▶ **WHAT NEEDS TO BE DONE**:
Nothing but the lines from the start of the entries through the line holding "given by so-called" is to be repeated, exactly and with pictures excluded.

▶ **GIVEN RECORDS**:
· · ·

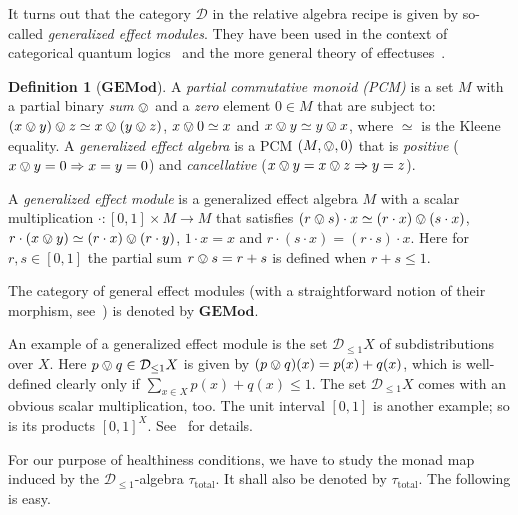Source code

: \documentclass[9pt, preprint]{sigplanconf}
\theoremstyle{theorem}
\theoremstyle{definition}
\newtheorem{definition}[theorem]{Definition}
\newcommand{\cat}[1]{\mathcal{#1}}
\newcommand{\sdist}{\mathcal{D}_{\le 1}}
\newcommand{\uintv}{[0, 1]}
\newcommand{\GEMod}{\mathbf{GEMod}}
\newcommand{\tauTotal}{\tau_{\mathrm{total}}}
\begin{document}
It turns out that the category $\cat{D}$ in the relative algebra recipe is
given by so-called \emph{generalized effect modules}. They have been
used in the context of categorical quantum logics~\cite{Jacobs15LMCS}
and the more general theory of effectuses~\cite{ChoJWW15Arxiv}.

\begin{definition}[$\GEMod$]
\label{def:gemod}
 A \emph{partial commutative monoid (PCM)} is a set $M$ with a partial binary
 \emph{sum} $\ovee$ and a \emph{zero} element $0 \in M$ that are subject
 to:
 $(x\ovee y) \ovee z \simeq x \ovee (y \ovee z)$,
 $x \ovee 0 \simeq x$ and $x \ovee y \simeq y \ovee x$,
 where $\simeq$ is the Kleene equality.
 A \emph{generalized effect algebra} is a PCM $(M, \ovee, 0)$
 that is  \emph{positive}
 ($x \ovee y = 0 \Rightarrow x = y = 0$)
 and \emph{cancellative} ($x \ovee y = x \ovee z \Rightarrow y = z$).

 A \emph{generalized effect module} is a generalized effect algebra $M$
 with a scalar multiplication ${\cdot} \colon [0, 1] \times M \to M$
 that satisfies
 $(r \ovee s) \cdot x \simeq (r \cdot x) \ovee (s \cdot x)$,
 $r \cdot (x \ovee y) \simeq (r \cdot x) \ovee (r \cdot y)$,
 $1 \cdot x = x$ and $r \cdot (s \cdot x) = (r \cdot s) \cdot x$.
 Here for $r, s \in [0, 1]$
 the partial sum $r \ovee s = r + s$ is defined when $r + s \leq 1$.

 The category of general effect modules (with a straightforward notion
 of
 their morphism, see~\cite{Cho15}) is denoted by $\GEMod$.
\end{definition}
\noindent
An example of a generalized effect module is the set $\sdist
X$ of subdistributions over $X$. Here $p\ovee q\in\sdist X$ is given
by $(p\ovee q)(x)=p(x)+q(x)$, which is well-defined clearly only if
 $\sum_{x\in X}p(x)+q(x)\le 1$. The set $\sdist X$ comes with an obvious
 scalar multiplication, too.
The unit interval $\uintv$ is another example; so is its products
$\uintv^{X}$.
See~\cite{Cho15} for details.







For our purpose of healthiness conditions,
we have to study
the monad map induced by the $\sdist$-algebra $\tauTotal$. It shall
also be denoted by $\tauTotal$. The following is easy.
\end{document}

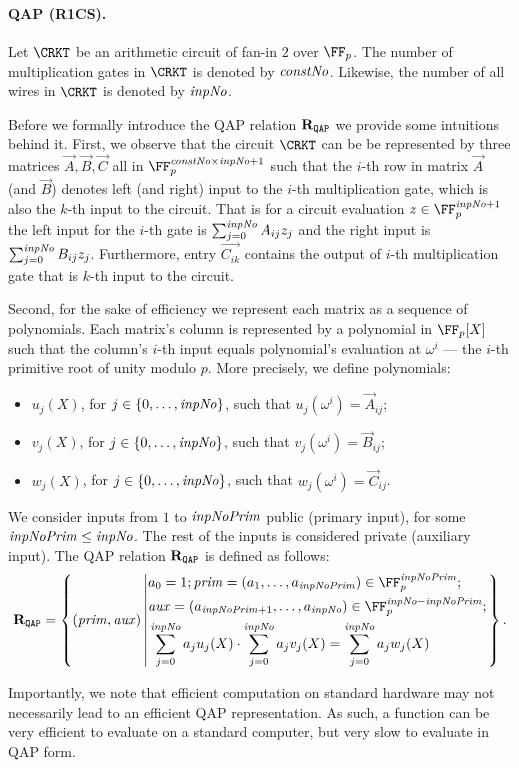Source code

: \paragraph{QAP (R1CS).}
Let $\CRKT$ be an arithmetic circuit of fan-in $2$ over $\FFx{p}$.
The number of multiplication gates in $\CRKT$ is denoted by $\mathit{constNo}$. Likewise, the number of all wires in $\CRKT$ is denoted by $\mathit{inpNo}$.

Before we formally introduce the QAP relation $\mathbf{R}_{\texttt{QAP}}$ we provide some intuitions behind it.
First, we observe that the circuit $\CRKT$ can be be represented by three matrices $\vec{A}, \vec{B}, \vec{C}$ all in $\FFx{p}^{\constno \times \inpno + 1}$ such that
the $i$-th row in matrix $\vec{A}$ (and $\vec{B}$) denotes left (and right) input to the $i$-th multiplication gate, which is also the $k$-th input to the circuit. That is for a circuit evaluation $z \in \FFx{p}^{\inpno + 1}$ the left input for the $i$-th gate is $\sum_{j = 0}^{\mathit{inpNo}} A_{i j} z_{j}$ and the right input is $\sum_{j = 0}^{\mathit{inpNo}} B_{i j} z_{j}$.
Furthermore, entry $\vec{C_{i k}}$ contains the output of $i$-th multiplication gate that is $k$-th input to the circuit.

Second, for the sake of efficiency we represent each matrix as a sequence of polynomials. Each matrix's column is represented by a polynomial in $\FFx{p}[X]$ such that the column's $i$-th input equals polynomial's evaluation at $\omega^{i}$ --- the $i$-th primitive root of unity modulo $p$. More precisely, we define polynomials:
\begin{itemize}
  \item $u_j (X)$, for $j \in \{{0},\ldots,{\mathit{inpNo}}\}$, such that $u_j (\omega^{i}) = \vec{A}_{i j}$;
  \item $v_j (X)$, for $j \in \{{0},\ldots,{\mathit{inpNo}}\}$, such that $v_j (\omega^{i}) = \vec{B}_{i j}$;
  \item $w_j (X)$, for $j \in \{{0},\ldots,{\mathit{inpNo}}\}$, such that $w_j (\omega^{i}) = \vec{C}_{i j}$.
\end{itemize}

We consider inputs from $1$ to $\mathit{inpNoPrim}$ public (primary input), for some $\mathit{inpNoPrim} \leq \mathit{inpNo}$. The rest of the inputs is considered private (auxiliary input). The QAP relation $\mathbf{R}_{\texttt{QAP}}$ is defined as follows:
\[
\RELQAP = \left\{ (\priminputs, \auxinputs) \left\vert
    \begin{aligned}
    & a_0 = 1; \priminputs = (a_1, \ldots, a_\inpnoprim) \in \FFx{p}^{\inpnoprim};\\
    &\auxinputs = (a_{\inpnoprim + 1}, \ldots, a_{\inpno}) \in \FFx{p}^{\inpno - \inpnoprim};\\
    & \sum_{j = 0}^{\inpno} a_j u_j (X) \cdot \sum_{j = 0}^{\inpno} a_j v_j (X) =
    \sum_{j = 0}^{\inpno} a_j w_j (X)
    \end{aligned}
    \right.
\right\}.
\]

\begin{notebox}
    Importantly, we note that efficient computation on standard hardware may not necessarily lead to an efficient QAP representation. As such, a function can be very efficient to evaluate on a standard computer, but very slow to evaluate in QAP form.
\end{notebox}
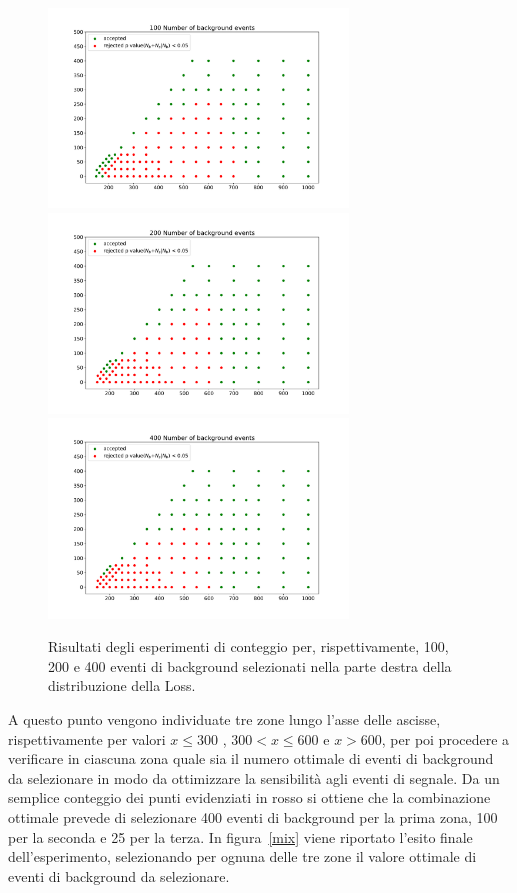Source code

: \begin{figure}[h!]
	\centering
	\includegraphics[width=0.71\textwidth]{figs/risultati_simulazione/100.pdf}
	\includegraphics[width=0.71\textwidth]{figs/risultati_simulazione/200.pdf}
	\includegraphics[width=0.71\textwidth]{figs/risultati_simulazione/400.pdf}
	\caption{Risultati degli esperimenti di conteggio per, rispettivamente, 100, 200 e 400 eventi di background selezionati nella parte destra della distribuzione della Loss.}
	\label{test-100-200-400}
\end{figure}

A questo punto vengono individuate tre zone lungo l'asse delle ascisse, rispettivamente per valori $ x \le 300$ , $300 < x \le 600$ e $x > 600$, per poi procedere a verificare in ciascuna zona quale sia il numero ottimale di eventi di background da selezionare in modo da ottimizzare la sensibilità agli eventi di segnale. Da un semplice conteggio dei punti evidenziati in rosso si ottiene che la combinazione ottimale prevede di selezionare 400 eventi di background per la prima zona, 100 per la seconda e 25 per la terza. In figura~\ref{mix} viene riportato l'esito finale dell'esperimento, selezionando per ognuna delle tre zone il valore ottimale di eventi di background da selezionare.

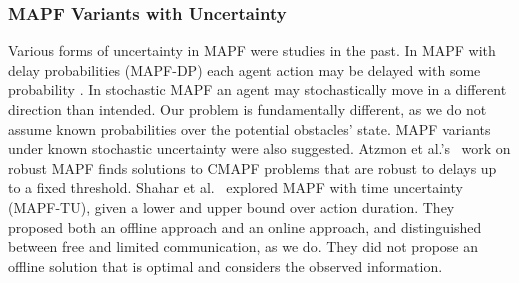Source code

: \documentclass[letterpaper]{article} %
\begin{document}
\subsubsection{MAPF Variants with Uncertainty}
Various forms of uncertainty in MAPF were studies in the past.
In MAPF with delay probabilities (MAPF-DP) each agent action may be delayed with some probability \cite{wagner2017path,honig2016multi,atzmon2020probabilistic}. In stochastic MAPF
\cite{levy2022online} an agent may stochastically move in a different direction than intended.
Our problem is fundamentally different, as we do not assume known probabilities over the potential obstacles' state.
MAPF variants under known stochastic uncertainty were also suggested.
Atzmon et al.'s~ work on robust MAPF finds solutions to CMAPF problems that are robust to delays up to  a fixed threshold.
Shahar et al.~ explored MAPF with time uncertainty (MAPF-TU), given a lower and upper bound over action duration. They proposed both an offline approach and an online approach, and distinguished between free and limited communication, as we do.
They did not propose an offline solution that is optimal and considers the observed information.
\end{document}
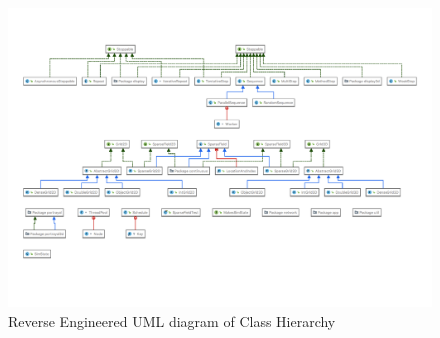 \documentclass[11pt]{article}
\begin{document}
\begin{figure}[htp]
\centering
\includegraphics[width=\textwidth]{Appendix/UML}
\caption{Reverse Engineered UML diagram of Class Hierarchy}
\label{fig:uml}
\end{figure}
\end{document}
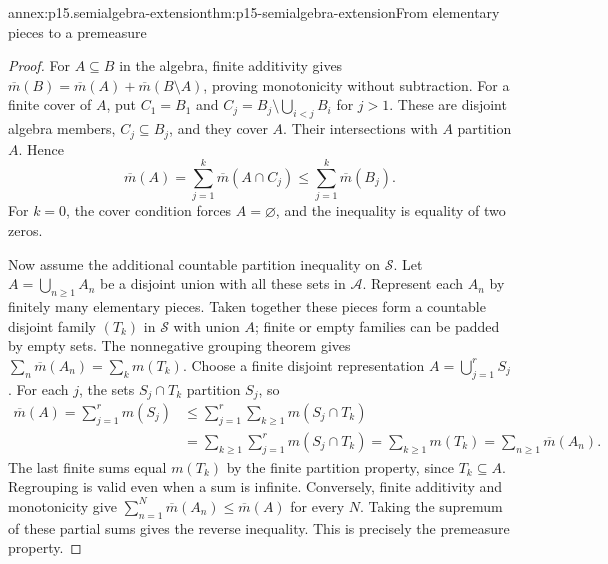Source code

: \begin{annexitem}{annex:p15.semialgebra-extension}{thm:p15-semialgebra-extension}{From elementary pieces to a premeasure}
\begin{proof}
For \(A\subseteq B\) in the algebra, finite additivity gives
\(\overline m(B)=\overline m(A)+\overline m(B\setminus A)\),
proving monotonicity without subtraction. For a finite cover of \(A\),
put \(C_1=B_1\) and
\(C_j=B_j\setminus\bigcup_{i<j}B_i\) for \(j>1\). These are
disjoint algebra members, \(C_j\subseteq B_j\), and they cover
\(A\). Their intersections with \(A\) partition \(A\). Hence
\[
 \overline m(A)=\sum_{j=1}^k\overline m(A\cap C_j)
       \leq\sum_{j=1}^k\overline m(B_j).
\]
For \(k=0\), the cover condition forces \(A=\varnothing\), and
the inequality is equality of two zeros.

Now assume the additional countable partition inequality on \(\mathcal S\).
Let \(A=\bigcup_{n\geq1}A_n\) be a disjoint union with all these
sets in \(\mathcal A\). Represent each \(A_n\) by finitely many
elementary pieces. Taken together these pieces form a countable disjoint
family \((T_k)\) in \(\mathcal S\) with union \(A\); finite or
empty families can be padded by empty sets. The nonnegative grouping
theorem gives
\(\sum_n\overline m(A_n)=\sum_k m(T_k)\).
Choose a finite disjoint representation \(A=\bigcup_{j=1}^r S_j\).
For each \(j\), the sets \(S_j\cap T_k\) partition \(S_j\), so
\[
 \begin{aligned}
 \overline m(A)=\sum_{j=1}^r m(S_j)
  &\leq\sum_{j=1}^r\sum_{k\geq1}m(S_j\cap T_k)\\
  &=\sum_{k\geq1}\sum_{j=1}^r m(S_j\cap T_k)
   =\sum_{k\geq1}m(T_k)=\sum_{n\geq1}\overline m(A_n).
 \end{aligned}
\]
The last finite sums equal \(m(T_k)\) by the finite partition property,
since \(T_k\subseteq A\). Regrouping is valid even when a sum is
infinite. Conversely, finite additivity and monotonicity give
\(\sum_{n=1}^N\overline m(A_n)\leq\overline m(A)\) for every
\(N\). Taking the supremum of these partial sums gives the reverse
inequality. This is precisely the premeasure property.
\end{proof}
\end{annexitem}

· · ·

▶ **TASK SOLUTION**:
Source code

: \documentclass[9pt, preprint]{sigplanconf}
\theoremstyle{theorem}
\theoremstyle{definition}
\newtheorem{definition}[theorem]{Definition}
\newcommand{\cat}[1]{\mathcal{#1}}
\newcommand{\sdist}{\mathcal{D}_{\le 1}}
\newcommand{\uintv}{[0, 1]}
\newcommand{\GEMod}{\mathbf{GEMod}}
\newcommand{\tauTotal}{\tau_{\mathrm{total}}}
\begin{document}
It turns out that the category $\cat{D}$ in the relative algebra recipe is
given by so-called \emph{generalized effect modules}. They have been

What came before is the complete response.